Near-Cache-Slice Computing Paradigm

Updated 4 October 2025

Near-Cache-Slice Computing Paradigm is an architectural approach that partitions computation and memory to exploit cache locality, reducing data movement and enhancing energy efficiency.
It employs cache-aware partitioning, programmable data mapping, and slice-aware scheduling to optimize resource allocation and minimize redundant memory access.
The paradigm drives diverse applications—from high-performance scientific computing to edge inference—demonstrating significant speedups and scalable, modular design.

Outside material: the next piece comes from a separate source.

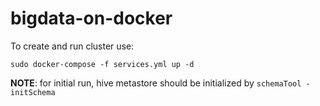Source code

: # bigdata-on-docker

To create and run cluster use:

`sudo docker-compose -f services.yml up -d`

<b>NOTE</b>: for initial run, hive metastore should be initialized by `schemaTool -initSchema`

The Near-Cache-Slice Computing Paradigm is an architectural and systems approach that integrates computation tightly with cache and memory subsystems—partitioning or “slicing” resources in a manner aware of the cache and local memory hierarchy. This paradigm aims to maximize application performance, energy efficiency, and scalability by exploiting locality, reducing unnecessary data movement, and optimizing task scheduling, resource partitioning, and data placement for both hardware and distributed environments. Its core principles apply across domains: high-performance scientific computing, in-network caching, edge inference, cryptography, and beyond. The approach encompasses hardware-level near-cache accelerators, run-time systems orchestrating cache-fitting data decomposition, dynamic resource allocation strategies, and collaborative or federated cache structures.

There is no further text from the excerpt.